In Tier 5, the player starts challenging The House, which is under Mr. Baledin's rule. The player defeats Mr. Baledin's crew and starts to challenge the leader of the CSR Classics universe by themselves. The agent informs the player of a plan to arrest Mr. Baledin: the player would distract Baledin by continuously racing him, allowing authorities to prepare a trap at The Valentine for Mr. Baledin, allowing for an easy arrest. After defeating Mr. Baledin for the third and final time, Mr. Baledin is shown in custody. The agent then talks with the player, informing them that the CSR Classics league unanimously elected Marco to become the new leader of the league, vowing to ameliorate it. The player is also congratulated by the former crew leaders for their victory against the secretly despised Mr. Baledin. However, the player is shown a discussion between a now-jailed Mr. Baledin, and a formerly unknown client. They discuss how their plan was executed perfectly, and it is revealed that Marco, on the other end of the line, is actually behind all this business.

==Gameplay==
CSR Classicss single-player component is split into five tiers, with each tier introducing progressively faster opposition and vehicles. Before the player gets to challenge the boss for that level, the player must first beat the boss' crew. To move on to a new tier, the player must race and beat the crew boss for the level. After beating the boss of each level three times, the player will be challenged to a high-stakes rematch. If the player wins the race, they are awarded the boss's car and the car is one tier above the tier your in; however, if the player loses, they must give back the prize gold won from the previous boss race. Unlike a traditional racing game, CSR Classics does not feature steering, braking, or acceleration controls. Instead, the game focuses on timing gear changes and the use of the nitrous upgrade by tapping the screen, in a similar fashion to a rhythm game.
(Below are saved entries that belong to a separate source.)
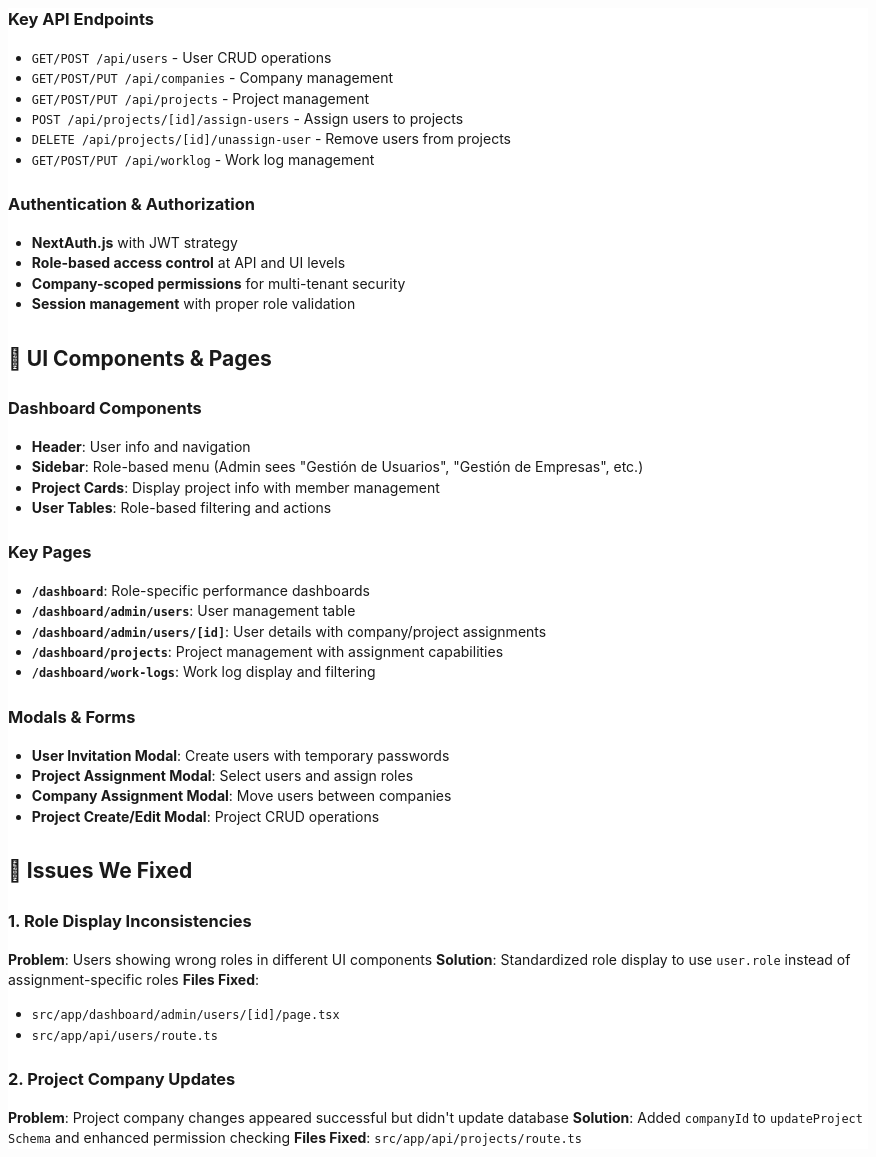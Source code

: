 ### **Key API Endpoints**
- `GET/POST /api/users` - User CRUD operations
- `GET/POST/PUT /api/companies` - Company management
- `GET/POST/PUT /api/projects` - Project management
- `POST /api/projects/[id]/assign-users` - Assign users to projects
- `DELETE /api/projects/[id]/unassign-user` - Remove users from projects
- `GET/POST/PUT /api/worklog` - Work log management

### **Authentication & Authorization**
- **NextAuth.js** with JWT strategy
- **Role-based access control** at API and UI levels
- **Company-scoped permissions** for multi-tenant security
- **Session management** with proper role validation

## 🎨 **UI Components & Pages**

### **Dashboard Components**
- **Header**: User info and navigation
- **Sidebar**: Role-based menu (Admin sees "Gestión de Usuarios", "Gestión de Empresas", etc.)
- **Project Cards**: Display project info with member management
- **User Tables**: Role-based filtering and actions

### **Key Pages**
- **`/dashboard`**: Role-specific performance dashboards
- **`/dashboard/admin/users`**: User management table
- **`/dashboard/admin/users/[id]`**: User details with company/project assignments
- **`/dashboard/projects`**: Project management with assignment capabilities
- **`/dashboard/work-logs`**: Work log display and filtering

### **Modals & Forms**
- **User Invitation Modal**: Create users with temporary passwords
- **Project Assignment Modal**: Select users and assign roles
- **Company Assignment Modal**: Move users between companies
- **Project Create/Edit Modal**: Project CRUD operations

## 🚨 **Issues We Fixed**

### **1. Role Display Inconsistencies**
**Problem**: Users showing wrong roles in different UI components
**Solution**: Standardized role display to use `user.role` instead of assignment-specific roles
**Files Fixed**: 
- `src/app/dashboard/admin/users/[id]/page.tsx`
- `src/app/api/users/route.ts`

### **2. Project Company Updates**
**Problem**: Project company changes appeared successful but didn't update database
**Solution**: Added `companyId` to `updateProjectSchema` and enhanced permission checking
**Files Fixed**: `src/app/api/projects/route.ts`
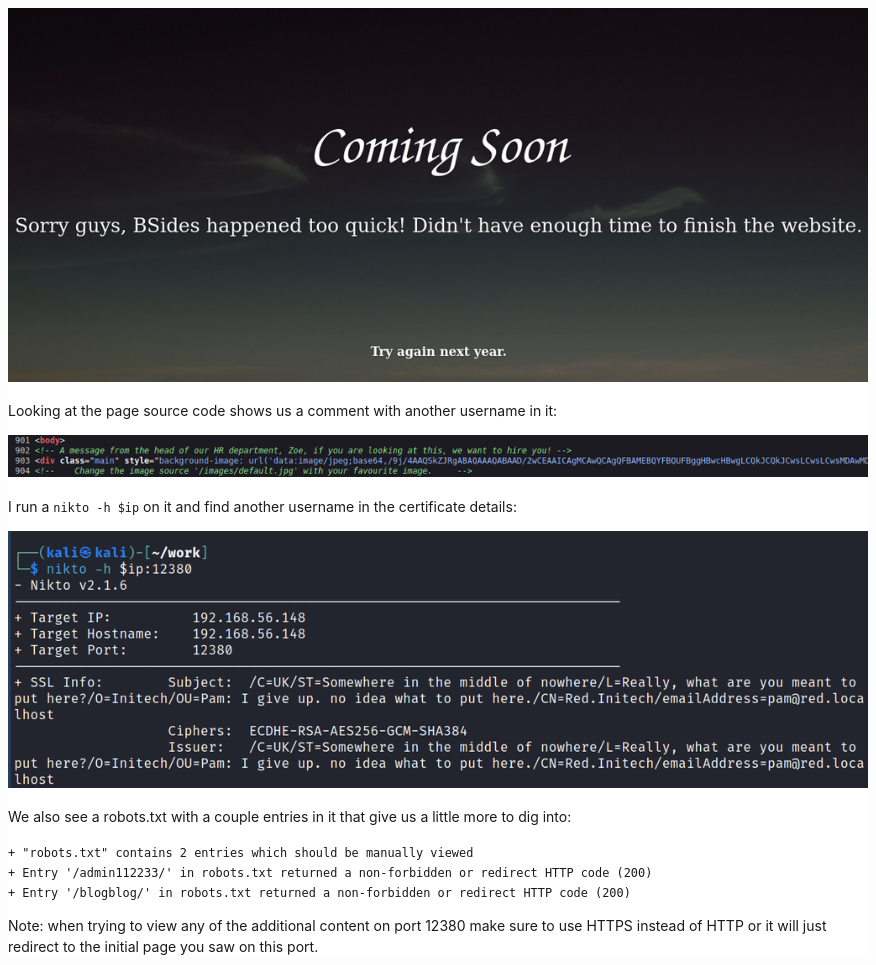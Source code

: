 ![](images/stapler6.png)

Looking at the page source code shows us a comment with another username in it:

![](images/stapler7.png)

I run a `nikto -h $ip` on it and find another username in the certificate details:

![](images/stapler11.png)

We also see a robots.txt with a couple entries in it that give us a little more to dig into:

```
+ "robots.txt" contains 2 entries which should be manually viewed
+ Entry '/admin112233/' in robots.txt returned a non-forbidden or redirect HTTP code (200)
+ Entry '/blogblog/' in robots.txt returned a non-forbidden or redirect HTTP code (200)
```

Note: when trying to view any of the additional content on port 12380 make sure to use HTTPS instead of HTTP or it will just redirect to the initial page you saw on this port.

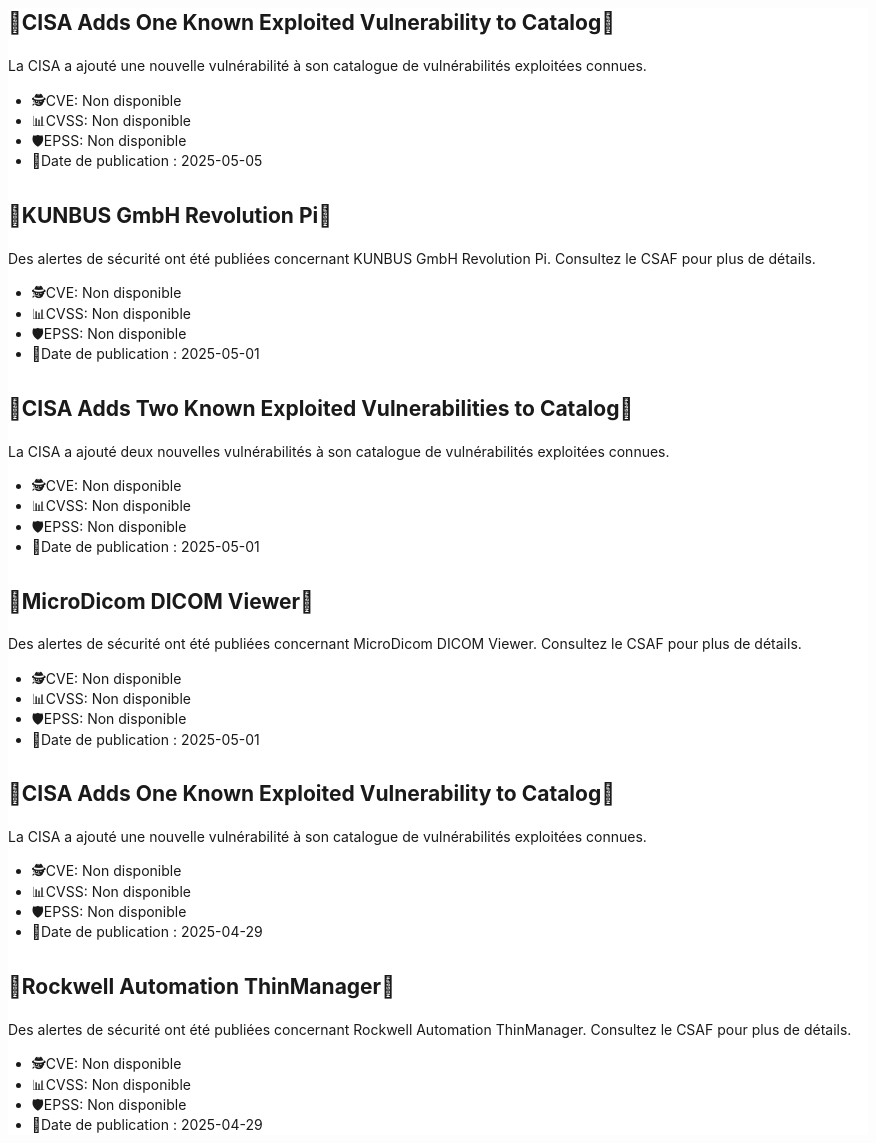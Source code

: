 ## 🚨CISA Adds One Known Exploited Vulnerability to Catalog🚨
La CISA a ajouté une nouvelle vulnérabilité à son catalogue de vulnérabilités exploitées connues.
* 🕵️CVE: Non disponible
* 📊CVSS: Non disponible
* 🛡️EPSS: Non disponible
* 📅Date de publication : 2025-05-05

## 🚨KUNBUS GmbH Revolution Pi🚨
Des alertes de sécurité ont été publiées concernant KUNBUS GmbH Revolution Pi. Consultez le CSAF pour plus de détails.
* 🕵️CVE: Non disponible
* 📊CVSS: Non disponible
* 🛡️EPSS: Non disponible
* 📅Date de publication : 2025-05-01

## 🚨CISA Adds Two Known Exploited Vulnerabilities to Catalog🚨
La CISA a ajouté deux nouvelles vulnérabilités à son catalogue de vulnérabilités exploitées connues.
* 🕵️CVE: Non disponible
* 📊CVSS: Non disponible
* 🛡️EPSS: Non disponible
* 📅Date de publication : 2025-05-01

## 🚨MicroDicom DICOM Viewer🚨
Des alertes de sécurité ont été publiées concernant MicroDicom DICOM Viewer. Consultez le CSAF pour plus de détails.
* 🕵️CVE: Non disponible
* 📊CVSS: Non disponible
* 🛡️EPSS: Non disponible
* 📅Date de publication : 2025-05-01

## 🚨CISA Adds One Known Exploited Vulnerability to Catalog🚨
La CISA a ajouté une nouvelle vulnérabilité à son catalogue de vulnérabilités exploitées connues.
* 🕵️CVE: Non disponible
* 📊CVSS: Non disponible
* 🛡️EPSS: Non disponible
* 📅Date de publication : 2025-04-29

## 🚨Rockwell Automation ThinManager🚨
Des alertes de sécurité ont été publiées concernant Rockwell Automation ThinManager. Consultez le CSAF pour plus de détails.
* 🕵️CVE: Non disponible
* 📊CVSS: Non disponible
* 🛡️EPSS: Non disponible
* 📅Date de publication : 2025-04-29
When a player comes to buy a car, they can choose between unloved and loved cars. Unloved cars are fully stock and rusty versions, with no upgrades whereas Loved cars are almost fully restored and some starter performance upgrades, but you can only buy these cars with gold. Most unloved cars can be purchased with cash.

The races are split into several categories, such as regulation races (they require the players to meet certain conditions, like having a nitrous system installed), ladder races (the player must gradually rise to the top of the ladder, by beating opponents that become progressively more difficult to defeat, with gradually increasing payouts), Daily Battles (represent the races with a loaned car, where the player is racing against an opponent utilizing the same car, and they can only be performed a maximum of three times per day), Restriction Races (they give restrictions of which the player must abide by, such as not being able to use nitrous oxide or requiring to race with their car weighing a certain amount), Manufacturer-specific and Car-specific races (they are strictly limited to cars from a certain manufacturer, or just one car in question), Crew Battle (these races revolve around the crew associated with the current tier the player is participating in. With each race, the player is permitted to challenge a crew member, or the crew leader itself. If the player defeats all four crew members, the player will have access to challenge the crew leader personally. If the player defeats the crew leader three times, the player is declared as having officially beaten the crew and can progress to the next tier), High Stakes Challenges (can be attended once per tier, with each one becoming available after the player defeats the Crew leader of that tier, with the reward for winning being the crew leader's car).

==Reception==
CSR Classics received "mixed or average" reviews, according to video game review aggregator platform Metacritic.